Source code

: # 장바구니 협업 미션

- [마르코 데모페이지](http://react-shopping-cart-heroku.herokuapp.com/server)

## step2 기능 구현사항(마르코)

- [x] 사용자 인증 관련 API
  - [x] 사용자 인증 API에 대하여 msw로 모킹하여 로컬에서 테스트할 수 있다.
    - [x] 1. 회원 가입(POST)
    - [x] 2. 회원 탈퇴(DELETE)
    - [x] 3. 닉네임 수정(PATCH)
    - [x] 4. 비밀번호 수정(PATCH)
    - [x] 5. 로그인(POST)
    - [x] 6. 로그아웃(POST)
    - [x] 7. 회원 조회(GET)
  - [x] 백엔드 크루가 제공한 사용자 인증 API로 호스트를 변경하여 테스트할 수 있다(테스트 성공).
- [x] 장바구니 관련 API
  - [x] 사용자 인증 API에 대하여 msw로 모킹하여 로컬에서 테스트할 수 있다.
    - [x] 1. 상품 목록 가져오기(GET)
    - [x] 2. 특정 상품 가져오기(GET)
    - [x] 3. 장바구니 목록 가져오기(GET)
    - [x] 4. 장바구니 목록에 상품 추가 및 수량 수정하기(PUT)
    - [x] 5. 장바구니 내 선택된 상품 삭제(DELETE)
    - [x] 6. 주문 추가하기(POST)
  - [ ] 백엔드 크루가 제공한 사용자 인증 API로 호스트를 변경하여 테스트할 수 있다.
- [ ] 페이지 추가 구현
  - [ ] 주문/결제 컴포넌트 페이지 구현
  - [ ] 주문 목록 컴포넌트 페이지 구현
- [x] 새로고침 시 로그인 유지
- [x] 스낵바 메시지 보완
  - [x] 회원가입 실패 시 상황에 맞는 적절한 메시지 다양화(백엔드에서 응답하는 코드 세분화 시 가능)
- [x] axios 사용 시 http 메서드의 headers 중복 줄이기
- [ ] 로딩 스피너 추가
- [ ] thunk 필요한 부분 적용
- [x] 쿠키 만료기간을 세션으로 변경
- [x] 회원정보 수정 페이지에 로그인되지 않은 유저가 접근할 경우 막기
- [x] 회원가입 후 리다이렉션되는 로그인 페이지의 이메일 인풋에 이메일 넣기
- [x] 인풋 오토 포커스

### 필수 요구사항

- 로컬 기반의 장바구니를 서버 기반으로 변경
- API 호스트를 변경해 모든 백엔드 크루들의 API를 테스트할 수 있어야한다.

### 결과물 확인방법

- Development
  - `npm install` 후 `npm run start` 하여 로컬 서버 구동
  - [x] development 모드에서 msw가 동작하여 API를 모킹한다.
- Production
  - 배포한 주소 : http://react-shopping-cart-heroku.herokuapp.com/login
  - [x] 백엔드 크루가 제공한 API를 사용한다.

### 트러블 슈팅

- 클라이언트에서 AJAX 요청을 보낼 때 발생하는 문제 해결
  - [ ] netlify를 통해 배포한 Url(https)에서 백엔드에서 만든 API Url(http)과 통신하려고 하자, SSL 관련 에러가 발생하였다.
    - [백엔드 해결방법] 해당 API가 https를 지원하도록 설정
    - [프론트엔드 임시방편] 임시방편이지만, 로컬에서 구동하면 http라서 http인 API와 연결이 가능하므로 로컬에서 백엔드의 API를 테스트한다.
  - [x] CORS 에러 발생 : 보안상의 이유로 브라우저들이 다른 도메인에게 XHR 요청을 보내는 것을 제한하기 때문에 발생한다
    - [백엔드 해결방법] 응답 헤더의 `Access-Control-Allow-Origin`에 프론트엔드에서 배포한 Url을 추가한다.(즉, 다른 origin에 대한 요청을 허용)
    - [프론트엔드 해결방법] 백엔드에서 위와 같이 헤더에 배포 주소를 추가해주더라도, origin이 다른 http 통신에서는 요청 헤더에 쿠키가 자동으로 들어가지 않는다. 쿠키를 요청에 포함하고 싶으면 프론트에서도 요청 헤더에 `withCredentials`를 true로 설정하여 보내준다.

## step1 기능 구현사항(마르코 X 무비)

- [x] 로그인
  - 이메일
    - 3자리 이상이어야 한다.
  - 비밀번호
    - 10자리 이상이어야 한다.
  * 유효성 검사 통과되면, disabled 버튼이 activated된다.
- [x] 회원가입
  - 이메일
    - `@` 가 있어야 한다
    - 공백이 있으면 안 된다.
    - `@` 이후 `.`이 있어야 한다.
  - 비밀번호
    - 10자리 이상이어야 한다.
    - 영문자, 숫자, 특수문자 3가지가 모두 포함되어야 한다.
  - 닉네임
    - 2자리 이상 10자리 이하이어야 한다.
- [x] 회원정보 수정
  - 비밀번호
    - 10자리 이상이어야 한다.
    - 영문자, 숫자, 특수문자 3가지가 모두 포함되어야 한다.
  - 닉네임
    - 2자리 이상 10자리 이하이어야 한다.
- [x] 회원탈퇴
● ● ● ● ● ● ●
Everything in the listing must be returned word for word.

> [Completed task]
Source code

: # 장바구니 협업 미션

- [마르코 데모페이지](http://react-shopping-cart-heroku.herokuapp.com/server)

## step2 기능 구현사항(마르코)

- [x] 사용자 인증 관련 API
  - [x] 사용자 인증 API에 대하여 msw로 모킹하여 로컬에서 테스트할 수 있다.
    - [x] 1. 회원 가입(POST)
    - [x] 2. 회원 탈퇴(DELETE)
    - [x] 3. 닉네임 수정(PATCH)
    - [x] 4. 비밀번호 수정(PATCH)
    - [x] 5. 로그인(POST)
    - [x] 6. 로그아웃(POST)
    - [x] 7. 회원 조회(GET)
  - [x] 백엔드 크루가 제공한 사용자 인증 API로 호스트를 변경하여 테스트할 수 있다(테스트 성공).
- [x] 장바구니 관련 API
  - [x] 사용자 인증 API에 대하여 msw로 모킹하여 로컬에서 테스트할 수 있다.
    - [x] 1. 상품 목록 가져오기(GET)
    - [x] 2. 특정 상품 가져오기(GET)
    - [x] 3. 장바구니 목록 가져오기(GET)
    - [x] 4. 장바구니 목록에 상품 추가 및 수량 수정하기(PUT)
    - [x] 5. 장바구니 내 선택된 상품 삭제(DELETE)
    - [x] 6. 주문 추가하기(POST)
  - [ ] 백엔드 크루가 제공한 사용자 인증 API로 호스트를 변경하여 테스트할 수 있다.
- [ ] 페이지 추가 구현
  - [ ] 주문/결제 컴포넌트 페이지 구현
  - [ ] 주문 목록 컴포넌트 페이지 구현
- [x] 새로고침 시 로그인 유지
- [x] 스낵바 메시지 보완
  - [x] 회원가입 실패 시 상황에 맞는 적절한 메시지 다양화(백엔드에서 응답하는 코드 세분화 시 가능)
- [x] axios 사용 시 http 메서드의 headers 중복 줄이기
- [ ] 로딩 스피너 추가
- [ ] thunk 필요한 부분 적용
- [x] 쿠키 만료기간을 세션으로 변경
- [x] 회원정보 수정 페이지에 로그인되지 않은 유저가 접근할 경우 막기
- [x] 회원가입 후 리다이렉션되는 로그인 페이지의 이메일 인풋에 이메일 넣기
- [x] 인풋 오토 포커스

### 필수 요구사항

- 로컬 기반의 장바구니를 서버 기반으로 변경
- API 호스트를 변경해 모든 백엔드 크루들의 API를 테스트할 수 있어야한다.

### 결과물 확인방법

- Development
  - `npm install` 후 `npm run start` 하여 로컬 서버 구동
  - [x] development 모드에서 msw가 동작하여 API를 모킹한다.
- Production
  - 배포한 주소 : http://react-shopping-cart-heroku.herokuapp.com/login
  - [x] 백엔드 크루가 제공한 API를 사용한다.

### 트러블 슈팅

- 클라이언트에서 AJAX 요청을 보낼 때 발생하는 문제 해결
  - [ ] netlify를 통해 배포한 Url(https)에서 백엔드에서 만든 API Url(http)과 통신하려고 하자, SSL 관련 에러가 발생하였다.
    - [백엔드 해결방법] 해당 API가 https를 지원하도록 설정
    - [프론트엔드 임시방편] 임시방편이지만, 로컬에서 구동하면 http라서 http인 API와 연결이 가능하므로 로컬에서 백엔드의 API를 테스트한다.
  - [x] CORS 에러 발생 : 보안상의 이유로 브라우저들이 다른 도메인에게 XHR 요청을 보내는 것을 제한하기 때문에 발생한다
    - [백엔드 해결방법] 응답 헤더의 `Access-Control-Allow-Origin`에 프론트엔드에서 배포한 Url을 추가한다.(즉, 다른 origin에 대한 요청을 허용)
    - [프론트엔드 해결방법] 백엔드에서 위와 같이 헤더에 배포 주소를 추가해주더라도, origin이 다른 http 통신에서는 요청 헤더에 쿠키가 자동으로 들어가지 않는다. 쿠키를 요청에 포함하고 싶으면 프론트에서도 요청 헤더에 `withCredentials`를 true로 설정하여 보내준다.

## step1 기능 구현사항(마르코 X 무비)

- [x] 로그인
  - 이메일
    - 3자리 이상이어야 한다.
  - 비밀번호
    - 10자리 이상이어야 한다.
  * 유효성 검사 통과되면, disabled 버튼이 activated된다.
- [x] 회원가입
  - 이메일
    - `@` 가 있어야 한다
    - 공백이 있으면 안 된다.
    - `@` 이후 `.`이 있어야 한다.
  - 비밀번호
    - 10자리 이상이어야 한다.
    - 영문자, 숫자, 특수문자 3가지가 모두 포함되어야 한다.
  - 닉네임
    - 2자리 이상 10자리 이하이어야 한다.
- [x] 회원정보 수정
  - 비밀번호
    - 10자리 이상이어야 한다.
    - 영문자, 숫자, 특수문자 3가지가 모두 포함되어야 한다.
  - 닉네임
    - 2자리 이상 10자리 이하이어야 한다.
- [x] 회원탈퇴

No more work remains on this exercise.